Copy out every line of the records where the string "real" occurs.

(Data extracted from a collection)
++++++++++++++++++++
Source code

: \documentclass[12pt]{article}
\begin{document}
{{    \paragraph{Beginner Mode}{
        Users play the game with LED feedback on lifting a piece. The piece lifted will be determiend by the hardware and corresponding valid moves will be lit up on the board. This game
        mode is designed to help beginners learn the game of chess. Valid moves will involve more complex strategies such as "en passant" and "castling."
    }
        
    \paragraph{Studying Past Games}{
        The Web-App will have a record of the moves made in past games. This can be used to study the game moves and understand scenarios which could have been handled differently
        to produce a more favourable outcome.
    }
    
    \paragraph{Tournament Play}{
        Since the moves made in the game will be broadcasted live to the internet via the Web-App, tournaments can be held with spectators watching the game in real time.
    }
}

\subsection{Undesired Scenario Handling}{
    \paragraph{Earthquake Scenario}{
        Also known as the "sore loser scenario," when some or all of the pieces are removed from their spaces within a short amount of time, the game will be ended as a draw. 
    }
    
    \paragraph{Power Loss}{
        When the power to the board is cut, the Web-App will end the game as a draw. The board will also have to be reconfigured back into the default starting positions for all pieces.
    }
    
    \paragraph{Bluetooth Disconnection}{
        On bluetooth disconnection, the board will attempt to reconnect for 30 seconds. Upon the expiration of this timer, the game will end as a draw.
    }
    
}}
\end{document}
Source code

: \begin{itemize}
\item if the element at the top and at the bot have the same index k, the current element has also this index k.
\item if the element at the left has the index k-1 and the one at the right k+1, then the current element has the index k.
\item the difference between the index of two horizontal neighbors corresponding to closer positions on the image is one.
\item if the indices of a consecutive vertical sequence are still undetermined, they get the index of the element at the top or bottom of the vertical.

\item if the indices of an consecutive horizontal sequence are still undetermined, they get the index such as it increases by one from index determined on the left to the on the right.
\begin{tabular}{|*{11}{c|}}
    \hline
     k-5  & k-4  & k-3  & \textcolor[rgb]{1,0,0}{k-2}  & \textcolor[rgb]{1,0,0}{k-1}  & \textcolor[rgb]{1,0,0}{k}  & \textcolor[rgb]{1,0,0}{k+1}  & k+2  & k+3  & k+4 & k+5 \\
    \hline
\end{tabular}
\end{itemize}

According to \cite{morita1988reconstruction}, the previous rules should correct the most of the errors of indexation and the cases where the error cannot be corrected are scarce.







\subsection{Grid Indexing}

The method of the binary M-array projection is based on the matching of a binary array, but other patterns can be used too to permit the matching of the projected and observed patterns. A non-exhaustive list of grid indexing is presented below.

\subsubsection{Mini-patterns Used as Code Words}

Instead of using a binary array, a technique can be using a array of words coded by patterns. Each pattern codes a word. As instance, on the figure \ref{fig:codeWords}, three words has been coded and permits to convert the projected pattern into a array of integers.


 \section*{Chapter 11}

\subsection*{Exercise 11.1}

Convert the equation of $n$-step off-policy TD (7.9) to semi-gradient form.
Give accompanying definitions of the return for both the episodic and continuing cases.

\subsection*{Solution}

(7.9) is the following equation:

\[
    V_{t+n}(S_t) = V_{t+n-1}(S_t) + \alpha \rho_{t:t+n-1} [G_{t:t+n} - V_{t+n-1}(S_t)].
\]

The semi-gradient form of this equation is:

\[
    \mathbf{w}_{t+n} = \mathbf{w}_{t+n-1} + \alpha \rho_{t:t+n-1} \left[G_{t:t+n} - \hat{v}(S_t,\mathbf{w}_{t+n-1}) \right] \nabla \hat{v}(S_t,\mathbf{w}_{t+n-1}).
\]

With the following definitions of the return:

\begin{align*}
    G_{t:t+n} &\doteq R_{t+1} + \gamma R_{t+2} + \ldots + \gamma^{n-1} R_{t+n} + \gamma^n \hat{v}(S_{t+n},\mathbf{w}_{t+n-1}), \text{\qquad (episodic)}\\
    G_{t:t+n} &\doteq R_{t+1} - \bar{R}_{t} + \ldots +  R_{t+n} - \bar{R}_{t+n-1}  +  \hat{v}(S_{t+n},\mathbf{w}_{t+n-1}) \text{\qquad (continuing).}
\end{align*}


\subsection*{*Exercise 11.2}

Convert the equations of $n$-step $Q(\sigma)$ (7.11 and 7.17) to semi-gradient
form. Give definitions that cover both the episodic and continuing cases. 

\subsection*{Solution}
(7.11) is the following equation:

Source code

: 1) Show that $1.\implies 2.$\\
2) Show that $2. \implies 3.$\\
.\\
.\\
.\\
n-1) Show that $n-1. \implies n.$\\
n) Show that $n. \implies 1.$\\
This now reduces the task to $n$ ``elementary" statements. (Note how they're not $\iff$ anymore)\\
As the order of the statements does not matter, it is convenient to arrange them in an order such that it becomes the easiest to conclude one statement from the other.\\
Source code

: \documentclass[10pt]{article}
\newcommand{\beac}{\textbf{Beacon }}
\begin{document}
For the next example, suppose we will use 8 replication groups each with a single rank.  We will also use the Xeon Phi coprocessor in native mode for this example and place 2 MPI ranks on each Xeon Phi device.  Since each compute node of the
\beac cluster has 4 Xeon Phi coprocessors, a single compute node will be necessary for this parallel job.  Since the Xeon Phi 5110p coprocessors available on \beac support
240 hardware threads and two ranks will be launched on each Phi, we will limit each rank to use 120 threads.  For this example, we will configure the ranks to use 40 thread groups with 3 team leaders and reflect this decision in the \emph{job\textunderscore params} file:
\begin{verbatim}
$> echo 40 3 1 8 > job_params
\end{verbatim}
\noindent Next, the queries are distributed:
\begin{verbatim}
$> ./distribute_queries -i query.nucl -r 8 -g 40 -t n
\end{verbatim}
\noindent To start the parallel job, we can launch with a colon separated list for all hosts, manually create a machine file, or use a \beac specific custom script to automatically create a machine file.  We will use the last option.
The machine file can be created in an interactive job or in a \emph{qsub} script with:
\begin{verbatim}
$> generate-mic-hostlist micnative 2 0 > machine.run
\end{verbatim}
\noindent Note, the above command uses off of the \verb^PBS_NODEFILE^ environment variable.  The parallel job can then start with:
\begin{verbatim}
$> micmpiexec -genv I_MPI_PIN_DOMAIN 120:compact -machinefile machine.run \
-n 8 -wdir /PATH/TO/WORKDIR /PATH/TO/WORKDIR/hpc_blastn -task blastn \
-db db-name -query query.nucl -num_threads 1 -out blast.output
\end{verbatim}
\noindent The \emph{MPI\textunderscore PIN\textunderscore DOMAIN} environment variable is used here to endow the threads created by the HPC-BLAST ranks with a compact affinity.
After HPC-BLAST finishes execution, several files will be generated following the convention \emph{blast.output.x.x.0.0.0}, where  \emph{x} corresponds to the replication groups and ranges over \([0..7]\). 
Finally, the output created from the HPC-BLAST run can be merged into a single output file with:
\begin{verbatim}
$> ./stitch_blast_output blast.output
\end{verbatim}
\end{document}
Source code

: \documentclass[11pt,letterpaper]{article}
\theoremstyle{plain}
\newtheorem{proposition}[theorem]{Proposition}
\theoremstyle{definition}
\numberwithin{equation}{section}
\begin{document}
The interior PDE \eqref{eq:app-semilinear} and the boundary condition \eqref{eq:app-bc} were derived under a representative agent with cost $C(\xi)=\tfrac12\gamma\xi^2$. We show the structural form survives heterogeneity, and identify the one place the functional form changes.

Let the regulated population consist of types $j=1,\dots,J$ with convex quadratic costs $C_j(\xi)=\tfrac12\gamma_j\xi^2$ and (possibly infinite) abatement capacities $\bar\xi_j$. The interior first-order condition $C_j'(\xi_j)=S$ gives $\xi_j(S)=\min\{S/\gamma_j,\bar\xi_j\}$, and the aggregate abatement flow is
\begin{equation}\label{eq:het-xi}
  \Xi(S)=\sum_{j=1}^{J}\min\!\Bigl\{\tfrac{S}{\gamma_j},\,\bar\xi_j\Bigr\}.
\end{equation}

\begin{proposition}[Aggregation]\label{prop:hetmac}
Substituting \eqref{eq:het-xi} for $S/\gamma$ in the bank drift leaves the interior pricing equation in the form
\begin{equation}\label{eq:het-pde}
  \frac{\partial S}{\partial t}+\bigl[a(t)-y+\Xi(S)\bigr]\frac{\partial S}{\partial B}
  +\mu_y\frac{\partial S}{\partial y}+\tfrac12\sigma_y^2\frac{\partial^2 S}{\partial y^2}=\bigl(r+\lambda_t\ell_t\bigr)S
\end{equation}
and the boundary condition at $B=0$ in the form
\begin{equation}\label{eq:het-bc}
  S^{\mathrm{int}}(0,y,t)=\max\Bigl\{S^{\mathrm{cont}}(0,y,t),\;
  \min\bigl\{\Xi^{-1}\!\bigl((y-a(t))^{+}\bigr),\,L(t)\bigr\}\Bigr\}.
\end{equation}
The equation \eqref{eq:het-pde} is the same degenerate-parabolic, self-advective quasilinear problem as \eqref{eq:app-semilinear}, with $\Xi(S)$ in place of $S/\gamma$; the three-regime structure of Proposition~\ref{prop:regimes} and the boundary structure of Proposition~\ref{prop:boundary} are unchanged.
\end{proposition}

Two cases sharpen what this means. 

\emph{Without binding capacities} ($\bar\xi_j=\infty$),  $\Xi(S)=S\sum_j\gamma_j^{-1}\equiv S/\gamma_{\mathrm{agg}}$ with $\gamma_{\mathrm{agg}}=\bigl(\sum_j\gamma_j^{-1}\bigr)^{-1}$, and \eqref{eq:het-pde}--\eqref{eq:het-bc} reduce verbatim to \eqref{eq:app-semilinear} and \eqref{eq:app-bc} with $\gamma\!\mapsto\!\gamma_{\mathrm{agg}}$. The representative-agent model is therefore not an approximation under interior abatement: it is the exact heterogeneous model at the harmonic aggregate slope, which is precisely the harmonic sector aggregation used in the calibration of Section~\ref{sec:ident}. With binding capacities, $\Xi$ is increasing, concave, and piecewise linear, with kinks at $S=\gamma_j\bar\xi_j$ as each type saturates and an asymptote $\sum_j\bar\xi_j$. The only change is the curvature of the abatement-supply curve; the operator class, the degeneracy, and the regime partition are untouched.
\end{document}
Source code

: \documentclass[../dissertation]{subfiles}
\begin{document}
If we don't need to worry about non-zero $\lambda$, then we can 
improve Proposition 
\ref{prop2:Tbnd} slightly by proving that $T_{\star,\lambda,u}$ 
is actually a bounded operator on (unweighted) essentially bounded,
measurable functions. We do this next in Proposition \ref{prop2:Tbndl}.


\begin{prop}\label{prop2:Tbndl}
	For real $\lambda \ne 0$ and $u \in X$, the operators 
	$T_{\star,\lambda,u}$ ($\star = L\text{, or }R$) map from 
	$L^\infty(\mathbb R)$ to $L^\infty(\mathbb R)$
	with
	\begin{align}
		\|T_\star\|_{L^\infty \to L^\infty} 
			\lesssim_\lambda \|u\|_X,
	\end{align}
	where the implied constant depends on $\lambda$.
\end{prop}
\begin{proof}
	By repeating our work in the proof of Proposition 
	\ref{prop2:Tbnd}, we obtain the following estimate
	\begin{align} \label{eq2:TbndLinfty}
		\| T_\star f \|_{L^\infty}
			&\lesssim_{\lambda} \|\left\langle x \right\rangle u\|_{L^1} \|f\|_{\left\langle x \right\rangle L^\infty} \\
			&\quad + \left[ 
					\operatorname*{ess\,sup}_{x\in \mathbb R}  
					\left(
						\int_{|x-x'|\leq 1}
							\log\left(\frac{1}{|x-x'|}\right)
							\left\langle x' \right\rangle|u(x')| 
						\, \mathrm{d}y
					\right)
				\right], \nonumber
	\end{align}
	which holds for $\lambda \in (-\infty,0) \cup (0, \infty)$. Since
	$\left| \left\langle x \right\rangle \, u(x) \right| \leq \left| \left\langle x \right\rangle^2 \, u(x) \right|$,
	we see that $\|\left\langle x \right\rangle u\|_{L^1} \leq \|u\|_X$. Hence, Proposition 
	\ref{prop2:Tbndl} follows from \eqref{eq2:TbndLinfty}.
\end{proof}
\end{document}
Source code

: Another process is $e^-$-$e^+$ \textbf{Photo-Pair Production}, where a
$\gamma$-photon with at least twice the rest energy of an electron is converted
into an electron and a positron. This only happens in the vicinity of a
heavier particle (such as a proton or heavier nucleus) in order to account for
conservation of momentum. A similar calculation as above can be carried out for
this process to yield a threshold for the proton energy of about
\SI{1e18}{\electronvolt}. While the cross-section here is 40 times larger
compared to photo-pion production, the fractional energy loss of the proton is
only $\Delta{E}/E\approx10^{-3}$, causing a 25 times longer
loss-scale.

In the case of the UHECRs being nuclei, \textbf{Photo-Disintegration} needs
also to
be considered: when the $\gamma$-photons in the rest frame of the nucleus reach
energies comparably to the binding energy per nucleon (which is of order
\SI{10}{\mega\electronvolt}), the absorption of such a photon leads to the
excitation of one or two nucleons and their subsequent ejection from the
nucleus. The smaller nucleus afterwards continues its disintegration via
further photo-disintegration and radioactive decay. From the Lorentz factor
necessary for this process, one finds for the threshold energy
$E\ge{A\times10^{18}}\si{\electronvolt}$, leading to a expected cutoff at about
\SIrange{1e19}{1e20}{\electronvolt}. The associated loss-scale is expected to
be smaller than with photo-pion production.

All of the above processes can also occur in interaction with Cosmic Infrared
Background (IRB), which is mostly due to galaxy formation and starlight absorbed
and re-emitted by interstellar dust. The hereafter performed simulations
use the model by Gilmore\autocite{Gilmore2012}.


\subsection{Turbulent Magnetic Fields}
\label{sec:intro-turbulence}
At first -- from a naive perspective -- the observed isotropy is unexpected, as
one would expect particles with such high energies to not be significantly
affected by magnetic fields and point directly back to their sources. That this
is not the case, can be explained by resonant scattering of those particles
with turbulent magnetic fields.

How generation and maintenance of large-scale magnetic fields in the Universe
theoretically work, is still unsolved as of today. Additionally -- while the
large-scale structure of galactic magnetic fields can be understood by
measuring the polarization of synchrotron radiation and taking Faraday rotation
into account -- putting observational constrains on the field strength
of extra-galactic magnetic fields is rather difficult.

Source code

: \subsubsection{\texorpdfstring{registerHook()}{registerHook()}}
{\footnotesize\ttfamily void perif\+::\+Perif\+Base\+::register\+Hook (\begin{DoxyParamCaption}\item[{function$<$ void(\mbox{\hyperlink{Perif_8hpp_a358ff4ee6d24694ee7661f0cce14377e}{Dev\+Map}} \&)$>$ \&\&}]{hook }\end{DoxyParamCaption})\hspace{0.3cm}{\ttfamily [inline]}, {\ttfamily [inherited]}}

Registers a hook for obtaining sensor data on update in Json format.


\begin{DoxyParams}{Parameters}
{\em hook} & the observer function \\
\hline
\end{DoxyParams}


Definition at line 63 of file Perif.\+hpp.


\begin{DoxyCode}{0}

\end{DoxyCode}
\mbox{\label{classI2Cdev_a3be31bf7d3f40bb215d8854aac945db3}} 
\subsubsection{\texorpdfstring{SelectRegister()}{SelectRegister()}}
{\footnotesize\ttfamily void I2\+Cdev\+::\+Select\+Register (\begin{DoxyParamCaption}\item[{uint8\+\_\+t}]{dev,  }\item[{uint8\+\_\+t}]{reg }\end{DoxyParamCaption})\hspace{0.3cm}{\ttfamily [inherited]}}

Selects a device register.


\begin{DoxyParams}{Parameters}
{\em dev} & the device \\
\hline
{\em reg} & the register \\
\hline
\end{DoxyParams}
++++++++++++++++++++
_WRITTEN ANSWER:_
        Since the moves made in the game will be broadcasted live to the internet via the Web-App, tournaments can be held with spectators watching the game in real time.
	For real $\lambda \ne 0$ and $u \in X$, the operators 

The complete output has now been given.